4人と魔力と霊力
椎奈が締めくくると、ヴァリオさんが拍手した。
「素晴らしい。私が言う事はありませんな。……さて、では私から1つだけ。皆様の魔力特性を計る水晶をお持ち致しました」
そう言って4つの水晶を取り出すヴァリオさん。
「こちらを用いる事で、皆様がどの魔術を使えるのかを判断する事が出来ます。精霊魔術ならば、その属性までも分かりましょう。触れていただくと、魔力に反応して輝きます。精霊魔術ならばその属性の色——火は赤、水は青、木は緑、風は橙、雷は黄、光は白、闇は黒の灯りがともりますし、理魔術は銀色に、神霊魔術は虹色に輝きます。輝きの強さが魔力の強さを示します。どうぞお試し下さい」
水晶を宙に浮かせながらヴァリオさんがそう言うのを聞いて、私達4人は顔を見合わせた——正確には、私と里菜が椎奈と旭先輩を見上げた。

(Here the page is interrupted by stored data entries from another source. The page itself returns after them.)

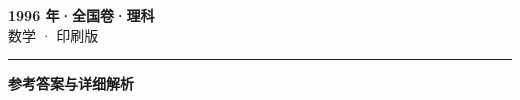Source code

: \documentclass[zihao=5, a4paper]{ctexart}
\begin{document}
\begin{center}
  {\Large\bfseries 1996 年·全国卷·理科}\\[4pt]
  {\large 数学 · 印刷版}
\end{center}
\medskip
{}

\par\bigskip\hrule\bigskip
{}
\begin{center}{\large\bfseries 参考答案与详细解析}\end{center}
\smallskip

\end{document}
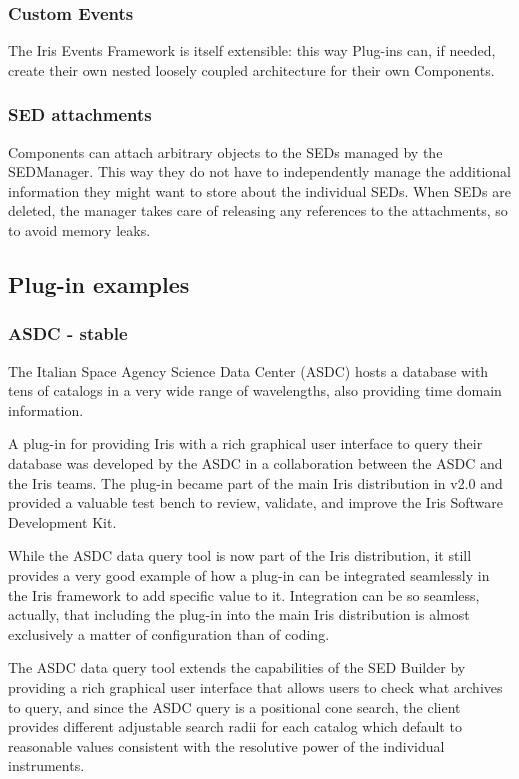 \subsubsection{Custom Events}
The Iris Events Framework is itself extensible: this way Plug-ins can, if needed, create their own nested loosely coupled architecture for their own Components.

\subsubsection{SED attachments}
Components can attach arbitrary objects to the SEDs managed by the SEDManager. This way they do not have to independently manage the additional information they might want to store about the individual SEDs. When SEDs are deleted, the manager takes care of releasing any references to the attachments, so to avoid memory leaks.



\subsection{Plug-in examples}
\subsubsection{ASDC - stable}
The Italian Space Agency Science Data Center (ASDC) hosts a database with tens of catalogs in a very wide range of wavelengths, also providing time domain information.

A plug-in for providing Iris with a rich graphical user interface to query their database was developed by the ASDC in a collaboration between the ASDC and the Iris teams. The plug-in became part of the main Iris distribution in v2.0 and provided a valuable test bench to review, validate, and improve the Iris Software Development Kit.

While the ASDC data query tool is now part of the Iris distribution, it still provides a very good example of how a plug-in can be integrated seamlessly in the Iris framework to add specific value to it. Integration can be so seamless, actually, that including the plug-in into the main Iris distribution is almost exclusively a matter of configuration than of coding.

The ASDC data query tool extends the capabilities of the SED Builder by providing a rich graphical user interface that allows users to check what archives to query, and since the ASDC query is a positional cone search, the client provides different adjustable search radii for each catalog which default to reasonable values consistent with the resolutive power of the individual instruments.

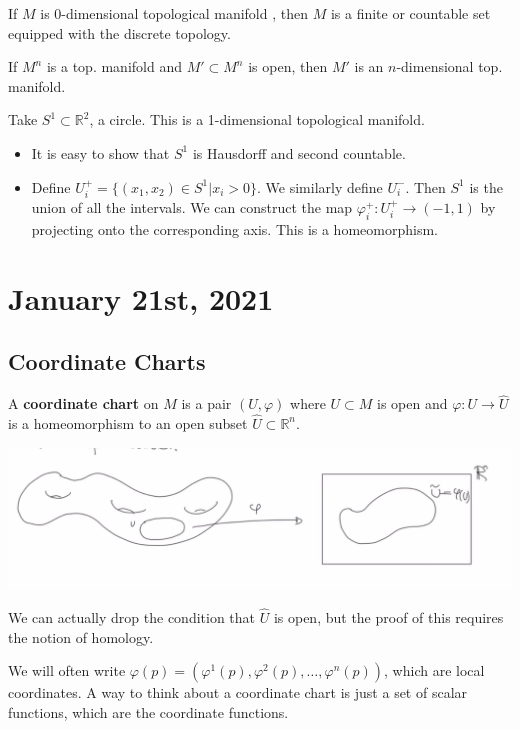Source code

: \documentclass[12pt]{scrartcl}
\newcommand{\R}{\mathbb{R}}
\renewcommand{\hat}{\widehat}
\let \phi \varphi
\begin{document}
\begin{exercise} If $M$ is $0$-dimensional topological manifold , then $M$ is a finite or countable set equipped with the discrete topology.  
\end{exercise}
\begin{exercise} If $M^n$ is a top. manifold and $M' \subset M^n$ is open, then $M'$ is an $n$-dimensional top. manifold.  
\end{exercise}
\begin{example} Take $S^1 \subset \R^2$, a circle.  This is a 1-dimensional topological manifold.    
\begin{itemize}
\item It is easy to show that $S^1$ is Hausdorff and second countable.
\item Define $U_i^+ = \{(x_1, x_2) \in S^1 | x_i > 0\}.$  We similarly define $U_i^-$.  Then $S^1$ is the union of all the intervals.  We can construct the map $\phi_i^+ : U_i^+ \to (-1, 1)$ by projecting onto the corresponding axis.  This is a homeomorphism.  
\end{itemize}
\end{example}

\pagebreak
\section{January 21st, 2021}
\subsection{Coordinate Charts}
\begin{definition} A \textbf{coordinate chart} on $M$ is a pair $(U, \phi)$ where $U\subset M$ is open and $\phi: U \to \hat{U} $ is a homeomorphism to an open subset $\hat{U} \subset \R^n$.
\end{definition}

\includegraphics[scale=0.5]{chart.png}
\begin{remark} We can actually drop the condition that $\hat{U}$ is open, but the proof of this requires the notion of homology.

We will often write $\phi(p) = (\phi^1(p), \phi^2(p), \dots, \phi^n(p))$, which are local coordinates.  A way to think about a coordinate chart is just a set of scalar functions, which are the coordinate functions.  
\end{remark}
\end{document}
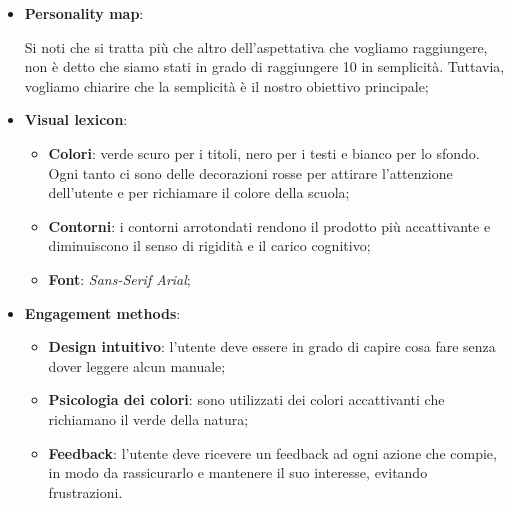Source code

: \begin{itemize}
	\item \textbf{Personality map}:
	      \begin{center}
	      \end{center}

	      Si noti che si tratta più che altro dell'aspettativa che vogliamo
	      raggiungere, non è detto che siamo stati in grado di raggiungere 10 in
	      semplicità. Tuttavia, vogliamo chiarire che la semplicità è il nostro
	      obiettivo principale;

	\item \textbf{Visual lexicon}:
	      \begin{itemize}
		      \item \textbf{Colori}: verde scuro per i titoli, nero per i testi
		            e bianco per lo sfondo. Ogni tanto ci sono delle decorazioni
		            rosse per attirare l'attenzione dell'utente e per richiamare
		            il colore della scuola;

		      \item \textbf{Contorni}: i contorni arrotondati rendono il
		            prodotto più accattivante e diminuiscono il senso di rigidità
		            e il carico cognitivo;

		      \item \textbf{Font}: \textit{Sans-Serif Arial};
	      \end{itemize}

	\item \textbf{Engagement methods}:
	      \begin{itemize}
		      \item \textbf{Design intuitivo}: l'utente deve essere in
		            grado di capire cosa fare senza dover leggere alcun manuale;

		      \item \textbf{Psicologia dei colori}: sono utilizzati dei colori
		            accattivanti che richiamano il verde della natura;

		      \item \textbf{Feedback}: l'utente deve ricevere un feedback
		            ad ogni azione che compie, in modo da rassicurarlo e
		            mantenere il suo interesse, evitando frustrazioni.
	      \end{itemize}
\end{itemize}

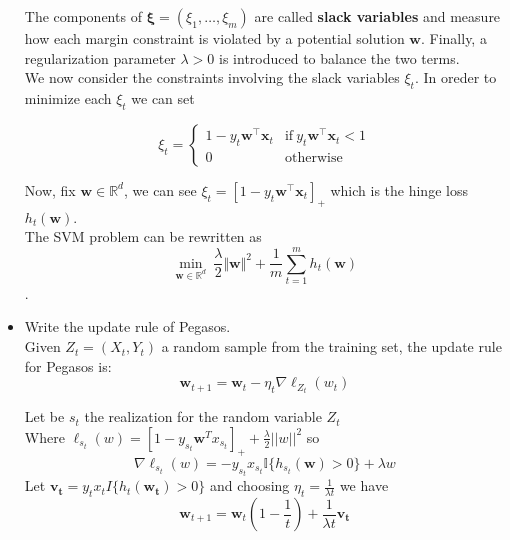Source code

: \begin{itemize}
        The components of $\boldsymbol{\xi} = (\xi_1, \dots, \xi_m)$ are called \textbf{slack variables} and measure how each margin constraint is violated by a potential solution $\boldsymbol{w}$. Finally, a regularization parameter $\lambda > 0$ is introduced to balance the two terms.\\

        We now consider the constraints involving the slack variables $\xi_t$. In oreder to minimize each $\xi_t$ we can set
        
        \begin{equation}
            \xi_t =
            \begin{cases}
                1 - y_t \boldsymbol{w}^\top \boldsymbol{x}_t & \text{if} \ y_t \boldsymbol{w}^\top \boldsymbol{x}_t < 1 \\                
                0 & \text{otherwise}
            \end{cases}
        \end{equation}
        
        Now, fix $\boldsymbol{w} \in \mathbb{R}^d$, we can see $\xi_t = \left[1 - y_t \boldsymbol{w}^\top \boldsymbol{x}_t \right]_+$ which is the hinge loss  $h_{t}(\boldsymbol{w})$.\\

        The SVM problem can be rewritten as $$\underset{\boldsymbol{w} \in \mathbb{R}^d}{\min} \ \frac{\lambda}{2} \Vert \boldsymbol{w} \Vert^2 + \frac{1}{m} \sum_{t = 1}^m h_{t}(\boldsymbol{w})$$.\\

    \newpage
    \item Write the update rule of Pegasos.\\
        
        Given $Z_t = (X_t, Y_t)$ a random sample from the training set, the update rule for Pegasos is:\\
        $$\boldsymbol{w}_{t+1} = \boldsymbol{w}_t - \eta_t \nabla\ell_{Z_t}(w_t)$$

        Let be $s_t$ the realization for the random variable $Z_t$\\ 
        Where $\ell_{s_t}(w) = \left[1 - y_{s_t} \boldsymbol{w}^T x_{s_t}\right]_+ + \frac{\lambda}{2} ||w||^2$ so
        $$\nabla\ell_{s_t}(w) = -y_{s_t} x_{s_t} \mathbb{I}\{h_{s_t}(\boldsymbol{w}) > 0\} + \lambda w $$
        Let $\boldsymbol{v_t} = y_t x_t I\{h_t(\boldsymbol{w_t}) > 0\}$ and choosing $\eta_t = \frac{1}{\lambda t}$ we have
        $$\boldsymbol{w}_{t+1} = \boldsymbol{w}_t (1 - \frac{1}{t}) + \frac{1}{\lambda t} \boldsymbol{v_t}$$



\end{itemize}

私は橙、里菜は青。それは多分間違いない。けれど、椎奈と旭先輩はどうなるのだろう。椎奈は理魔術と神霊魔術を両方使えるし、旭先輩は神霊魔術への適正を持ったまま理魔術を使っている。水晶に現れる色は未知だ。
でも、それをヴァリオさんの前で試すのも気が引ける。里菜の言葉を借りれば、椎奈達は非常識だ。余り目立つのもどうかと思う。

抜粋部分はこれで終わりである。